By Stephen King, Professor, Department of Economics at Monash University. Via Macrobusiness.
New internet businesses are transforming dusty old industries. The current wave includes Uber (hire cars), Airbnb (accommodation) and Freelancer (labour services).
But there have been plenty of others over the past twenty years. Email has bankrupted postal services. Skype put a rocket under telephone companies. Google has transformed information and advertising.
There will be plenty more in the near future.
How do the new wave of internet businesses fit into regulatory structures that were designed for a bricks-and-mortar world?
The Productivity Commission is currently investigating the barriers facing new businesses. It is taking particular interest in digital start-ups. However, the problems go much deeper.
There are three regulatory challenges for Australia when dealing with internet businesses in the sharing economy:
- How do we protect consumer interests?
- How do we avoid vested interests using regulation to stop entry and competition?

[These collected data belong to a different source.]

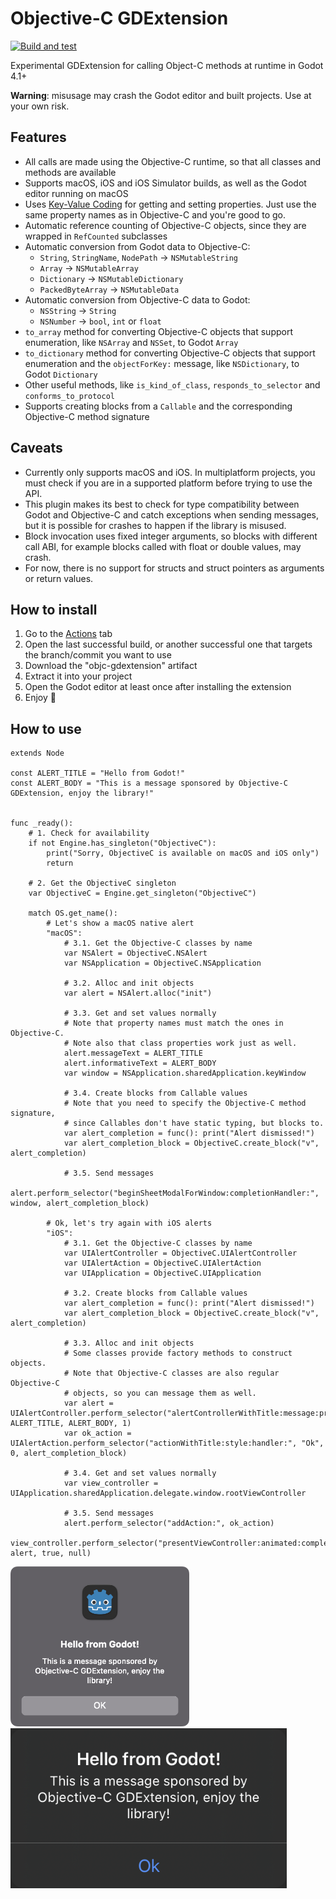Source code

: # Objective-C GDExtension
[![Build and test](https://github.com/gilzoide/objectivec-gdextension/actions/workflows/build.yml/badge.svg)](https://github.com/gilzoide/objectivec-gdextension/actions/workflows/build.yml)

Experimental GDExtension for calling Object-C methods at runtime in Godot 4.1+

**Warning**: misusage may crash the Godot editor and built projects.
Use at your own risk.


## Features
- All calls are made using the Objective-C runtime, so that all classes and methods are available
- Supports macOS, iOS and iOS Simulator builds, as well as the Godot editor running on macOS
- Uses [Key-Value Coding](https://developer.apple.com/documentation/objectivec/nsobject/nskeyvaluecoding) for getting and setting properties.
  Just use the same property names as in Objective-C and you're good to go.
- Automatic reference counting of Objective-C objects, since they are wrapped in `RefCounted` subclasses
- Automatic conversion from Godot data to Objective-C:
  + `String`, `StringName`, `NodePath` -> `NSMutableString`
  + `Array` -> `NSMutableArray`
  + `Dictionary` -> `NSMutableDictionary`
  + `PackedByteArray` -> `NSMutableData`
- Automatic conversion from Objective-C data to Godot:
  + `NSString` -> `String`
  + `NSNumber` -> `bool`, `int` or `float`
- `to_array` method for converting Objective-C objects that support enumeration, like `NSArray` and `NSSet`, to Godot `Array`
- `to_dictionary` method for converting Objective-C objects that support enumeration and the `objectForKey:` message, like `NSDictionary`, to Godot `Dictionary`
- Other useful methods, like `is_kind_of_class`, `responds_to_selector` and `conforms_to_protocol`
- Supports creating blocks from a `Callable` and the corresponding Objective-C method signature


## Caveats
- Currently only supports macOS and iOS.
  In multiplatform projects, you must check if you are in a supported platform before trying to use the API.
- This plugin makes its best to check for type compatibility between Godot and Objective-C and catch exceptions when sending messages, but it is possible for crashes to happen if the library is misused.
- Block invocation uses fixed integer arguments, so blocks with different call ABI, for example blocks called with float or double values, may crash.
- For now, there is no support for structs and struct pointers as arguments or return values.


## How to install
1. Go to the [Actions](https://github.com/gilzoide/objc-gdextension/actions) tab
2. Open the last successful build, or another successful one that targets the branch/commit you want to use
3. Download the "objc-gdextension" artifact
4. Extract it into your project
5. Open the Godot editor at least once after installing the extension
6. Enjoy 🍾


## How to use
```gdscript
extends Node

const ALERT_TITLE = "Hello from Godot!"
const ALERT_BODY = "This is a message sponsored by Objective-C GDExtension, enjoy the library!"


func _ready():
    # 1. Check for availability
    if not Engine.has_singleton("ObjectiveC"):
        print("Sorry, ObjectiveC is available on macOS and iOS only")
        return

    # 2. Get the ObjectiveC singleton
    var ObjectiveC = Engine.get_singleton("ObjectiveC")

    match OS.get_name():
        # Let's show a macOS native alert
        "macOS":
            # 3.1. Get the Objective-C classes by name
            var NSAlert = ObjectiveC.NSAlert
            var NSApplication = ObjectiveC.NSApplication

            # 3.2. Alloc and init objects
            var alert = NSAlert.alloc("init")

            # 3.3. Get and set values normally
            # Note that property names must match the ones in Objective-C.
            # Note also that class properties work just as well.
            alert.messageText = ALERT_TITLE
            alert.informativeText = ALERT_BODY
            var window = NSApplication.sharedApplication.keyWindow

            # 3.4. Create blocks from Callable values
            # Note that you need to specify the Objective-C method signature,
            # since Callables don't have static typing, but blocks to.
            var alert_completion = func(): print("Alert dismissed!")
            var alert_completion_block = ObjectiveC.create_block("v", alert_completion)

            # 3.5. Send messages
            alert.perform_selector("beginSheetModalForWindow:completionHandler:", window, alert_completion_block)

        # Ok, let's try again with iOS alerts
        "iOS":
            # 3.1. Get the Objective-C classes by name
            var UIAlertController = ObjectiveC.UIAlertController
            var UIAlertAction = ObjectiveC.UIAlertAction
            var UIApplication = ObjectiveC.UIApplication

            # 3.2. Create blocks from Callable values
            var alert_completion = func(): print("Alert dismissed!")
            var alert_completion_block = ObjectiveC.create_block("v", alert_completion)

            # 3.3. Alloc and init objects
            # Some classes provide factory methods to construct objects.
            # Note that Objective-C classes are also regular Objective-C
            # objects, so you can message them as well.
            var alert = UIAlertController.perform_selector("alertControllerWithTitle:message:preferredStyle:", ALERT_TITLE, ALERT_BODY, 1)
            var ok_action = UIAlertAction.perform_selector("actionWithTitle:style:handler:", "Ok", 0, alert_completion_block)

            # 3.4. Get and set values normally
            var view_controller = UIApplication.sharedApplication.delegate.window.rootViewController

            # 3.5. Send messages
            alert.perform_selector("addAction:", ok_action)
            view_controller.perform_selector("presentViewController:animated:completion:", alert, true, null)
```
<img src="extras/hello_from_godot.png" height="256" alt="Native macOS alert window showing the message text set via GDScript" />
<img src="extras/hello_from_godot-ios.png" height="256" alt="Native iOS alert window showing the message text set via GDScript" />
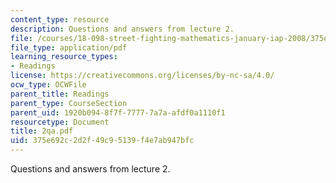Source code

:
 ```yaml
---
content_type: resource
description: Questions and answers from lecture 2.
file: /courses/18-098-street-fighting-mathematics-january-iap-2008/375e692c2d2f49c95139f4e7ab947bfc_2qa.pdf
file_type: application/pdf
learning_resource_types:
- Readings
license: https://creativecommons.org/licenses/by-nc-sa/4.0/
ocw_type: OCWFile
parent_title: Readings
parent_type: CourseSection
parent_uid: 1920b094-8f7f-7777-7a7a-afdf0a1110f1
resourcetype: Document
title: 2qa.pdf
uid: 375e692c-2d2f-49c9-5139-f4e7ab947bfc
---
```

Questions and answers from lecture 2.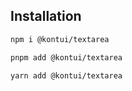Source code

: ## Installation

```sh
npm i @kontui/textarea
```

```sh
pnpm add @kontui/textarea
```

```sh
yarn add @kontui/textarea
```

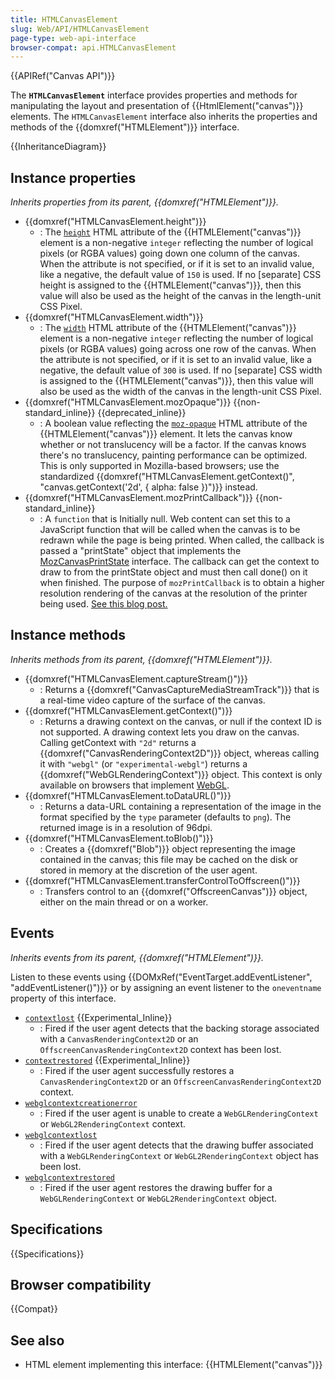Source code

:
 ```yaml
---
title: HTMLCanvasElement
slug: Web/API/HTMLCanvasElement
page-type: web-api-interface
browser-compat: api.HTMLCanvasElement
---
```


{{APIRef("Canvas API")}}

The **`HTMLCanvasElement`** interface provides properties and methods for manipulating the layout and presentation of {{HtmlElement("canvas")}} elements. The `HTMLCanvasElement` interface also inherits the properties and methods of the {{domxref("HTMLElement")}} interface.

{{InheritanceDiagram}}

## Instance properties

_Inherits properties from its parent, {{domxref("HTMLElement")}}._

- {{domxref("HTMLCanvasElement.height")}}
  - : The [`height`](/en-US/docs/Web/HTML/Element/canvas#height) HTML attribute of the {{HTMLElement("canvas")}} element is a non-negative `integer` reflecting the number of logical pixels (or RGBA values) going down one column of the canvas. When the attribute is not specified, or if it is set to an invalid value, like a negative, the default value of `150` is used. If no \[separate] CSS height is assigned to the {{HTMLElement("canvas")}}, then this value will also be used as the height of the canvas in the length-unit CSS Pixel.
- {{domxref("HTMLCanvasElement.width")}}
  - : The [`width`](/en-US/docs/Web/HTML/Element/canvas#width) HTML attribute of the {{HTMLElement("canvas")}} element is a non-negative `integer` reflecting the number of logical pixels (or RGBA values) going across one row of the canvas. When the attribute is not specified, or if it is set to an invalid value, like a negative, the default value of `300` is used. If no \[separate] CSS width is assigned to the {{HTMLElement("canvas")}}, then this value will also be used as the width of the canvas in the length-unit CSS Pixel.
- {{domxref("HTMLCanvasElement.mozOpaque")}} {{non-standard_inline}} {{deprecated_inline}}
  - : A boolean value reflecting the [`moz-opaque`](/en-US/docs/Web/HTML/Element/canvas#moz-opaque) HTML attribute of the {{HTMLElement("canvas")}} element. It lets the canvas know whether or not translucency will be a factor. If the canvas knows there's no translucency, painting performance can be optimized. This is only supported in Mozilla-based browsers; use the standardized {{domxref("HTMLCanvasElement.getContext()", "canvas.getContext('2d', { alpha: false })")}} instead.
- {{domxref("HTMLCanvasElement.mozPrintCallback")}} {{non-standard_inline}}
  - : A `function` that is Initially null. Web content can set this to a JavaScript function that will be called when the canvas is to be redrawn while the page is being printed. When called, the callback is passed a "printState" object that implements the [MozCanvasPrintState](https://searchfox.org/mozilla-central/search?q=interface%20MozCanvasPrintState&path=HTMLCanvasElement.webidl) interface. The callback can get the context to draw to from the printState object and must then call done() on it when finished. The purpose of `mozPrintCallback` is to obtain a higher resolution rendering of the canvas at the resolution of the printer being used. [See this blog post.](https://blog.mozilla.org/labs/2012/09/a-new-way-to-control-printing-output/)

## Instance methods

_Inherits methods from its parent, {{domxref("HTMLElement")}}._

- {{domxref("HTMLCanvasElement.captureStream()")}}
  - : Returns a {{domxref("CanvasCaptureMediaStreamTrack")}} that is a real-time video capture of the surface of the canvas.
- {{domxref("HTMLCanvasElement.getContext()")}}
  - : Returns a drawing context on the canvas, or null if the context ID is not supported. A drawing context lets you draw on the canvas. Calling getContext with `"2d"` returns a {{domxref("CanvasRenderingContext2D")}} object, whereas calling it with `"webgl"` (or `"experimental-webgl"`) returns a {{domxref("WebGLRenderingContext")}} object. This context is only available on browsers that implement [WebGL](/en-US/docs/Web/API/WebGL_API).
- {{domxref("HTMLCanvasElement.toDataURL()")}}
  - : Returns a data-URL containing a representation of the image in the format specified by the `type` parameter (defaults to `png`). The returned image is in a resolution of 96dpi.
- {{domxref("HTMLCanvasElement.toBlob()")}}
  - : Creates a {{domxref("Blob")}} object representing the image contained in the canvas; this file may be cached on the disk or stored in memory at the discretion of the user agent.
- {{domxref("HTMLCanvasElement.transferControlToOffscreen()")}}
  - : Transfers control to an {{domxref("OffscreenCanvas")}} object, either on the main thread or on a worker.

## Events

_Inherits events from its parent, {{domxref("HTMLElement")}}._

Listen to these events using {{DOMxRef("EventTarget.addEventListener", "addEventListener()")}} or by assigning an event listener to the `oneventname` property of this interface.

- [`contextlost`](/en-US/docs/Web/API/HTMLCanvasElement/contextlost_event) {{Experimental_Inline}}
  - : Fired if the user agent detects that the backing storage associated with a `CanvasRenderingContext2D` or an `OffscreenCanvasRenderingContext2D` context has been lost.
- [`contextrestored`](/en-US/docs/Web/API/HTMLCanvasElement/contextrestored_event) {{Experimental_Inline}}
  - : Fired if the user agent successfully restores a `CanvasRenderingContext2D` or an `OffscreenCanvasRenderingContext2D` context.
- [`webglcontextcreationerror`](/en-US/docs/Web/API/HTMLCanvasElement/webglcontextcreationerror_event)
  - : Fired if the user agent is unable to create a `WebGLRenderingContext` or `WebGL2RenderingContext` context.
- [`webglcontextlost`](/en-US/docs/Web/API/HTMLCanvasElement/webglcontextlost_event)
  - : Fired if the user agent detects that the drawing buffer associated with a `WebGLRenderingContext` or `WebGL2RenderingContext` object has been lost.
- [`webglcontextrestored`](/en-US/docs/Web/API/HTMLCanvasElement/webglcontextrestored_event)
  - : Fired if the user agent restores the drawing buffer for a `WebGLRenderingContext` or `WebGL2RenderingContext` object.

## Specifications

{{Specifications}}

## Browser compatibility

{{Compat}}

## See also

- HTML element implementing this interface: {{HTMLElement("canvas")}}
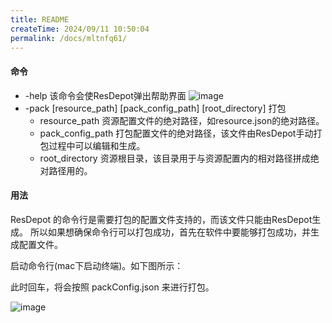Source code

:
 ```yaml
---
title: README
createTime: 2024/09/11 10:50:04
permalink: /docs/mltnfq61/
---
```


#### 命令

* -help 该命令会使ResDepot弹出帮助界面
![image](1.PNG)
* -pack [resource_path] [pack_config_path] [root_directory] 打包
    * resource_path  资源配置文件的绝对路径，如resource.json的绝对路径。
    * pack_config_path  打包配置文件的绝对路径，该文件由ResDepot手动打包过程中可以编辑和生成。
    * root_directory  资源根目录，该目录用于与资源配置内的相对路径拼成绝对路径用的。

#### 用法

ResDepot 的命令行是需要打包的配置文件支持的，而该文件只能由ResDepot生成。 所以如果想确保命令行可以打包成功，首先在软件中要能够打包成功，并生成配置文件。

启动命令行(mac下启动终端)。如下图所示：

此时回车，将会按照 packConfig.json 来进行打包。

![image](2.PNG)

- How do we prepare for future competition issues?
Your Uber car is involved in an accident. The driver has standard insurance, not commercial insurance. So any property loss is not covered.
You rent an Airbnb apartment only to find out that the apartment has been sublet in violation of the lease. You are evicted.
You lease out your apartment on Airbnb. A few days later the police call. The apartment has just been raided. The tenants were using it as a pop-up brothel.
Commercial arrangements can go wrong for any business. Internet businesses are neither more nor less likely to raise problems. However, from the consumers’ perspective, these businesses operate outside normal guidelines because they claim to be matching platforms, not direct service providers.
Uber doesn’t employ its drivers. It checks them and uses a ratings system to maintain standards, but it would claim that it is not formally liable for poor driver conduct. Similarly, Airbnb states that local laws are the local service provider’s problem.
Is this legal and is it good enough?
The Courts will check the legality. But relevant precedent is probably years away. Further, Court decisions may be inconsistent between jurisdictions. In Australia, the High Court ruled that Google is simply a publisher and not liable for third-party advertising content. However, the European ‘right to be forgotten’ laws make Google liable for third party web-pages that can be accessed through its search engine.
The platforms may ask us to trust them. After all, their reputation depends on the quality of the services provided through their platforms. But this is not good enough. Relying on the market and reputation to sort out consumer protection issues can lead to lots of damage on the way. And despite the best efforts of a platform, bad operators will get onto the system.
Light-handed accreditation regulation will also be imperfect, but it can help the internet platforms work better for consumers.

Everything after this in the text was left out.